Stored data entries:
##########
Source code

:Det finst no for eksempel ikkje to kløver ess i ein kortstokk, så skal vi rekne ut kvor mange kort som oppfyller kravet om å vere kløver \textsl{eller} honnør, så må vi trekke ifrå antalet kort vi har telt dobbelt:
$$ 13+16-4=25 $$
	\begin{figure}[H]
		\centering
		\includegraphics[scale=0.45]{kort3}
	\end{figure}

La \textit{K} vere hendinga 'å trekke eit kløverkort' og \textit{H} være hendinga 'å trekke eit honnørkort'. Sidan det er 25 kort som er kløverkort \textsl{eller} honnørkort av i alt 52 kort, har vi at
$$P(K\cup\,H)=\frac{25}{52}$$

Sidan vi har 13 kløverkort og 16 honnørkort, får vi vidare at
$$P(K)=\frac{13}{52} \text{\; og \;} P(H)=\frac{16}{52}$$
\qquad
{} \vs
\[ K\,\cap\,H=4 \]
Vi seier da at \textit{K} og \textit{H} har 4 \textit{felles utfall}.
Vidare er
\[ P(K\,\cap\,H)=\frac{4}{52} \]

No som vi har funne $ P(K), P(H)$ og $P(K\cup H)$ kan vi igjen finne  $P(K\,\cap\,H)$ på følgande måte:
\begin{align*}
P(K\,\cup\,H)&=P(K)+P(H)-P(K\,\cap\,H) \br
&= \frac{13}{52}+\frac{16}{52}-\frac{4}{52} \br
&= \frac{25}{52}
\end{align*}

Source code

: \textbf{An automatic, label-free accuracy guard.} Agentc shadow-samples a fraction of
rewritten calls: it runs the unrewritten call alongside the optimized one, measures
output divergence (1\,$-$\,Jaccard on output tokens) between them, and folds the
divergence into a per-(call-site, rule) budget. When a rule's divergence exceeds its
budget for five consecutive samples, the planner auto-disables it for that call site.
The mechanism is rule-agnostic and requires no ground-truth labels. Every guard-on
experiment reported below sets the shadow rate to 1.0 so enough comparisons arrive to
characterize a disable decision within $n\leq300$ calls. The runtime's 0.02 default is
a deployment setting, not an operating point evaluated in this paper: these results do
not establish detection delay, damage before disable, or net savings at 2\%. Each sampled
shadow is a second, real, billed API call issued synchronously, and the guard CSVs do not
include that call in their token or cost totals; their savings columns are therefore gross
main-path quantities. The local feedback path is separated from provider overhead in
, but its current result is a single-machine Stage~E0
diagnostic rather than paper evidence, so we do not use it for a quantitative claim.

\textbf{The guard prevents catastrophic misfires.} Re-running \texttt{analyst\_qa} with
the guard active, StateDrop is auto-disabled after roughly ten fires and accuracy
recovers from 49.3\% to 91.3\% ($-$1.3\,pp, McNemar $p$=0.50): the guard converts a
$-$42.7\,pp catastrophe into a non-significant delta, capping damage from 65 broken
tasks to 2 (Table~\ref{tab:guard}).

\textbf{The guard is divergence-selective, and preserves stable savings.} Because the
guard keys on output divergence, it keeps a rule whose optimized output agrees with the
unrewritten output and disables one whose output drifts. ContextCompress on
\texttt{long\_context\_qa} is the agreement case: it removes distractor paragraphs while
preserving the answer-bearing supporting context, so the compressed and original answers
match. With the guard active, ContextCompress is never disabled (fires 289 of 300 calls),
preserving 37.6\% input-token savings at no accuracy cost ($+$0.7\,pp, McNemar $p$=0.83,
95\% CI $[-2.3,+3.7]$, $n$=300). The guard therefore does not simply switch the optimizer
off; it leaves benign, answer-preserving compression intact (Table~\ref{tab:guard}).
##########
**Problem to solve**
Reproduce every line of the records containing the string "textit".

**Exercise solution**
La \textit{K} vere hendinga 'å trekke eit kløverkort' og \textit{H} være hendinga 'å trekke eit honnørkort'. Sidan det er 25 kort som er kløverkort \textsl{eller} honnørkort av i alt 52 kort, har vi at
Vi seier da at \textit{K} og \textit{H} har 4 \textit{felles utfall}.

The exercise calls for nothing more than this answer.